La Suprema Corte, con la pronuncia in oggetto, ritorna sul controverso funzionamento del filtro di ammissibilità dell’appello, previsto dall’art. 342 c.p.c. conferma l’inammissibilità del gravame che si limiti a riproporre le considerazioni svolte in primo grado e non individui con esattezza i punti della sentenza oggetto di censura.
Il caso
La vicenda trae origine dall’ordinanza con cui il Tribunale di Torino aveva dichiarato inammissibile l’appello proposto avverso una sentenza del Giudice di pace per carenza di specificità dei motivi di impugnazione, ex art. 342 c.p.c., in quanto l’appellante:
- si era limitato a riproporre le considerazioni svolte in primo grado;
- non aveva neppure individuato con esattezza i punti della sentenza oggetto di censura.
Il ricorso per cassazione
A medesima sorte è destinato anche il successivo ricorso per cassazione, con cui il ricorrente si duole della violazione dell’art. 342 c.p.c..
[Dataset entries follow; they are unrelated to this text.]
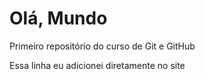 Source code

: # Olá, Mundo
Primeiro repositório do curso de Git e GitHub

Essa linha eu adicionei diretamente no site
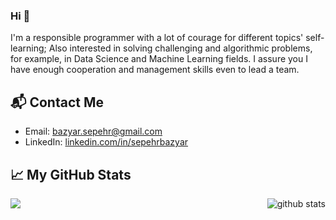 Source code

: ### Hi 👋
I'm a responsible programmer with a lot of courage for different topics' self-learning;
Also interested in solving challenging and algorithmic problems, for example, in Data
Science and Machine Learning fields.
I assure you I have enough cooperation and management skills even to lead a team.

<!--
**SepehrBazyar/SepehrBazyar** is a ✨ _special_ ✨ repository because its `README.md` (this file) appears on your GitHub profile.

Here are some ideas to get you started:

- 🔭 I’m currently working on ...
- 🌱 I’m currently learning ...
- 👯 I’m looking to collaborate on ...
- 🤔 I’m looking for help with ...
- 💬 Ask me about ...
- 📫 How to reach me: ...
- 😄 Pronouns: ...
- ⚡ Fun fact: ...
-->

## 📬 Contact Me

- Email: bazyar.sepehr@gmail.com
- LinkedIn: [linkedin.com/in/sepehrbazyar](https://www.linkedin.com/in/sepehrbazyar/)

## &#x1f4c8; My GitHub Stats

<img src="https://github-readme-stats.vercel.app/api?username=SepehrBazyar&show_icons=true&line_height=27&count_private=true&title_color=ffffff&text_color=c9cacc&icon_color=2bbc8a&bg_color=1d1f21" alt="github stats" align="right"/>

<img src="https://github-readme-stats.vercel.app/api/top-langs/?username=SepehrBazyar&title_color=ffffff&text_color=c9cacc&icon_color=2bbc8a&bg_color=1d1f21" align="left"/>
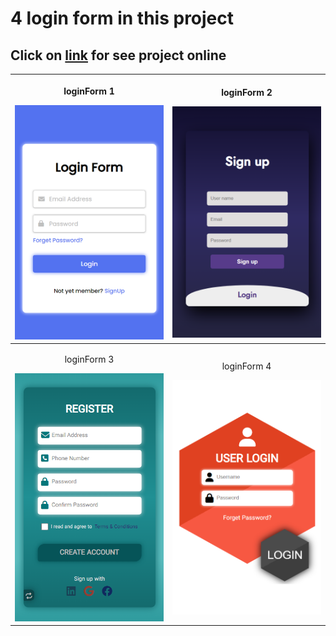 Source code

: # 4 login form in this project

## Click on [link](https://ghafour9392.github.io/loginForm/) for see project online

| <p>loginForm 1</p> <img src="/img/1.png" width="300"/> | <p>loginForm 2</p> <img src="/img/2.png" width="300"/> |
| - | - |
| <p align="center">loginForm 3</p> <img src="/img/3.png" width="300"/> | <p align="center">loginForm 4</p> <img src="/img/4.png" width="300"/> |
La Suprema Corte, infatti, lo dichiara inammissibile per violazione del principio di specificità e mancato assolvimento dell’onere imposto al ricorrente ex art. 366 c.p.c., rilevando come il ricorso si sia limitato ancora una volta a riprodurre integralmente l’atto di gravame “senza individuare, come suo onere, quali passaggi di detto atto siano – sia pure a suo parere – idonei a confutare la statuizione impugnata, e segnatamente le due decisive carenze accertate dal Tribunale di Torino, segnatamente in merito alla formulazione di specifici motivi di appello, da un lato, ed alla individuazione dei passaggi decisionali di primo grado oggetto delle doglianze, dall’altro”.